**WORK TO BE COMPLETED:**
Each entry is to be printed again word for word.

[Opening RECORDS FOR THE EXERCISE section]

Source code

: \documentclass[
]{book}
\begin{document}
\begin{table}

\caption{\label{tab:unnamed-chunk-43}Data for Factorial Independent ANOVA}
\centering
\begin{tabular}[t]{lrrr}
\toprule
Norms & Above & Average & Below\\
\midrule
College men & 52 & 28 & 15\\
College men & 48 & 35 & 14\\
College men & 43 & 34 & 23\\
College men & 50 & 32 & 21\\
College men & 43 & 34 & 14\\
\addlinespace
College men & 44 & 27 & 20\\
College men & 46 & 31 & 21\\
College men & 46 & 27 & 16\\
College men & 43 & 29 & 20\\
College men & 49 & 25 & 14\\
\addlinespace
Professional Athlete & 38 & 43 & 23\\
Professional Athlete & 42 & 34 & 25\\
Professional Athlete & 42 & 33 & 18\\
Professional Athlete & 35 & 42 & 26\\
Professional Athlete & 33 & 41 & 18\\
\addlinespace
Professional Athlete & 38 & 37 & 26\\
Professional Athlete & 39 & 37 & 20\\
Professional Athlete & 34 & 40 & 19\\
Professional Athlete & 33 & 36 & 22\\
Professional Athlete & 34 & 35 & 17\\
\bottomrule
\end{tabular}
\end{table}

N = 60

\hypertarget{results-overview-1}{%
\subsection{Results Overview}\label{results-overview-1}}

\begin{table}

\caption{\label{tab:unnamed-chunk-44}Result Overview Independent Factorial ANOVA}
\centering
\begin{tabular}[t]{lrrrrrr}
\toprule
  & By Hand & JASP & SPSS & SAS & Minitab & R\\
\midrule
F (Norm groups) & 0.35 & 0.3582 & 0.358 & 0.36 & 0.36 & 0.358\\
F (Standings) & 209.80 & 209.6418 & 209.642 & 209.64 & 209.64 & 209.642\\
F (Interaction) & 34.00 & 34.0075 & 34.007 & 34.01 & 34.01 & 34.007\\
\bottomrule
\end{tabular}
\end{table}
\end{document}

[Closing RECORDS FOR THE EXERCISE section]

**COMPLETED TASK:**
Source code

: \documentclass[
]{book}
\begin{document}
\begin{table}

\caption{\label{tab:unnamed-chunk-43}Data for Factorial Independent ANOVA}
\centering
\begin{tabular}[t]{lrrr}
\toprule
Norms & Above & Average & Below\\
\midrule
College men & 52 & 28 & 15\\
College men & 48 & 35 & 14\\
College men & 43 & 34 & 23\\
College men & 50 & 32 & 21\\
College men & 43 & 34 & 14\\
\addlinespace
College men & 44 & 27 & 20\\
College men & 46 & 31 & 21\\
College men & 46 & 27 & 16\\
College men & 43 & 29 & 20\\
College men & 49 & 25 & 14\\
\addlinespace
Professional Athlete & 38 & 43 & 23\\
Professional Athlete & 42 & 34 & 25\\
Professional Athlete & 42 & 33 & 18\\
Professional Athlete & 35 & 42 & 26\\
Professional Athlete & 33 & 41 & 18\\
\addlinespace
Professional Athlete & 38 & 37 & 26\\
Professional Athlete & 39 & 37 & 20\\
Professional Athlete & 34 & 40 & 19\\
Professional Athlete & 33 & 36 & 22\\
Professional Athlete & 34 & 35 & 17\\
\bottomrule
\end{tabular}
\end{table}

N = 60

\hypertarget{results-overview-1}{%
\subsection{Results Overview}\label{results-overview-1}}

\begin{table}

\caption{\label{tab:unnamed-chunk-44}Result Overview Independent Factorial ANOVA}
\centering
\begin{tabular}[t]{lrrrrrr}
\toprule
  & By Hand & JASP & SPSS & SAS & Minitab & R\\
\midrule
F (Norm groups) & 0.35 & 0.3582 & 0.358 & 0.36 & 0.36 & 0.358\\
F (Standings) & 209.80 & 209.6418 & 209.642 & 209.64 & 209.64 & 209.642\\
F (Interaction) & 34.00 & 34.0075 & 34.007 & 34.01 & 34.01 & 34.007\\
\bottomrule
\end{tabular}
\end{table}
\end{document}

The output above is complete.